Most of the songs on A Reasonable Amount of
Trouble were written in the wake of Winchester’s first bout with cancer and
there seems to be a sense of human mortality to some of them. All That We Have
Is Now, the finely polished gem of a song that opens the album sets the tone. A
love song to his wife Cindy, it’s a message about seizing the moment and living
life to the fullest in the present.
And each of the songs that follow, be they
rock ‘n’ roll tunes like She Makes It Easy Now or Never Forget to Boogie –
another reminder to seize opportunities to enjoy life – or quieter, touching songs
like Every Day I Get the Blues that reflect the sad side of everyday emotions,
is yet another reminder of how perfect a songwriter Winchester was.
A Little Louisiana is the happiest sounding
song on the album. Once again Winchester is advising listeners to live life to
the fullest because who knows what might lie ahead but this time he says it
with an infectious Cajun-flavoured arrangement featuring some wonderful playing
by accordionist Joel Guzman and fiddler Stuart Duncan.
That happiest sounding song is followed by
one of the saddest.

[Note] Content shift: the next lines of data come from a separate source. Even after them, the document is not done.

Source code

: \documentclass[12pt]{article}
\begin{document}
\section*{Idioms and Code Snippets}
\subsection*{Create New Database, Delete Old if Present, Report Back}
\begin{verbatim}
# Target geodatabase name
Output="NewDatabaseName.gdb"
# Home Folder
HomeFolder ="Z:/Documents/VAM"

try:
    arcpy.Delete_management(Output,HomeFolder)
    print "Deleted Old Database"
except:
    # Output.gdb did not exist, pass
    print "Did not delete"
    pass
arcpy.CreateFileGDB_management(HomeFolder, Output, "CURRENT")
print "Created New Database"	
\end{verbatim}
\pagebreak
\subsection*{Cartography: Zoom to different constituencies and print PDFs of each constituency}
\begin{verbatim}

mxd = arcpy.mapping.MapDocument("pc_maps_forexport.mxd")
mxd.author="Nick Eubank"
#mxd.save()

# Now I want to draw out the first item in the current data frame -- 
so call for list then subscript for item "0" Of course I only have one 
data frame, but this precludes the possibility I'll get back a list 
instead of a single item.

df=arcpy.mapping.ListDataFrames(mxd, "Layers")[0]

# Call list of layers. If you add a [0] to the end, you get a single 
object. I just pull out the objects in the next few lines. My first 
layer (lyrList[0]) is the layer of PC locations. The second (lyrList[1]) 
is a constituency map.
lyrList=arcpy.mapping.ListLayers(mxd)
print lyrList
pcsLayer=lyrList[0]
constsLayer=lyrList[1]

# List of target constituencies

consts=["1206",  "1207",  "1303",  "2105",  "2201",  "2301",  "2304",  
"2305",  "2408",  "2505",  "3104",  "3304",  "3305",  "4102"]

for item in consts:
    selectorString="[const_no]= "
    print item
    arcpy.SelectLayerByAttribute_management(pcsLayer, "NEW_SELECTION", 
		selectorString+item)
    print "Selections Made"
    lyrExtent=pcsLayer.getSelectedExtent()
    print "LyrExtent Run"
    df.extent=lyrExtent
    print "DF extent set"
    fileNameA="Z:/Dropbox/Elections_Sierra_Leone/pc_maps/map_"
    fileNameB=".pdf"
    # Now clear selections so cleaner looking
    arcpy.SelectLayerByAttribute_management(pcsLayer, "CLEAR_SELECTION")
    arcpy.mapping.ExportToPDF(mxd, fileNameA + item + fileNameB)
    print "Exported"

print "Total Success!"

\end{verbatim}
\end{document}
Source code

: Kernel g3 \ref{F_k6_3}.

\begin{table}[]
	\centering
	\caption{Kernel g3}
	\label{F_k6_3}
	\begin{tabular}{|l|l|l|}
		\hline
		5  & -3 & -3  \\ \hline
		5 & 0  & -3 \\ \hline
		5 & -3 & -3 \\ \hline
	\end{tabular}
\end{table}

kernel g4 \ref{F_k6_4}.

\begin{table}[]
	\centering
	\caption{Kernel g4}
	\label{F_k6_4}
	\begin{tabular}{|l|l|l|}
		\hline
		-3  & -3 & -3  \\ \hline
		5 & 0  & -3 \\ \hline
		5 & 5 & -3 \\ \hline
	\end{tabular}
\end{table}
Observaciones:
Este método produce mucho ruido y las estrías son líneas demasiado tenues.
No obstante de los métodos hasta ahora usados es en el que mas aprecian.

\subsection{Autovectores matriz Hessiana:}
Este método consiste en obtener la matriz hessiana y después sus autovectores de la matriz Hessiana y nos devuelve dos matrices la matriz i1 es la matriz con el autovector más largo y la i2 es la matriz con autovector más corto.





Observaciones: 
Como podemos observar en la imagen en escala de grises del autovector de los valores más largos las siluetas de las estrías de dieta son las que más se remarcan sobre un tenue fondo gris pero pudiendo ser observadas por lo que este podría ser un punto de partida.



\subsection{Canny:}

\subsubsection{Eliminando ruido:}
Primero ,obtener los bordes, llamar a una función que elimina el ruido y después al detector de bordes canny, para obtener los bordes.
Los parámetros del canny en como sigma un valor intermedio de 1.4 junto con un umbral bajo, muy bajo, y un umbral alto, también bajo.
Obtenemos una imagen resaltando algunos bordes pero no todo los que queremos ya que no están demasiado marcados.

Ghosts begins with the image of Winchester at the airport
saying goodbye to his crying mother. Knowing his history, we assume it’s 1967
and he’s on his way to Montreal not knowing if or when he’d ever be allowed to
return home. The CD’s front cover, incidentally, is a drawing of Winchester’s
from 1969 titled Crying Woman and was inspired by the same scene sung about in
that opening verse. By song’s end we understand the ghosts to be both the
people missed and the regrets that come from choices made and roads taken
through life. Ultimately, in Ghosts he longs for the innocent times of youth
before such decisions needed to be made.
Speaking of those innocent times of youth,
A Reasonable Amount of Trouble also includes three masterful covers of classic
rock ‘n’ roll and doo-wop tunes from the 1950s and early-‘60s. Winchester’s
versions of Rhythm of the Rain, the Cascades’ 1963 hit, and Devil or Angel, recorded
by the Clovers in 1955, both remain faithful to the originals while still
sounding fresh. And, perhaps best of all, is his utterly irresistible take on
the Del-Vikings’s Whispering Bells.
Winchester’s final album ends with Just So
Much, a beautiful and deeply affecting reflection on faith in God, on love, and
on coming to terms with approaching death. It is a poignant, but somehow
perfect, finale to a brilliant songwriting career.
Winchester’s catalogue includes more than a few albums that will remain timeless classics. A Reasonable Amount of Trouble takes its place among his finest work.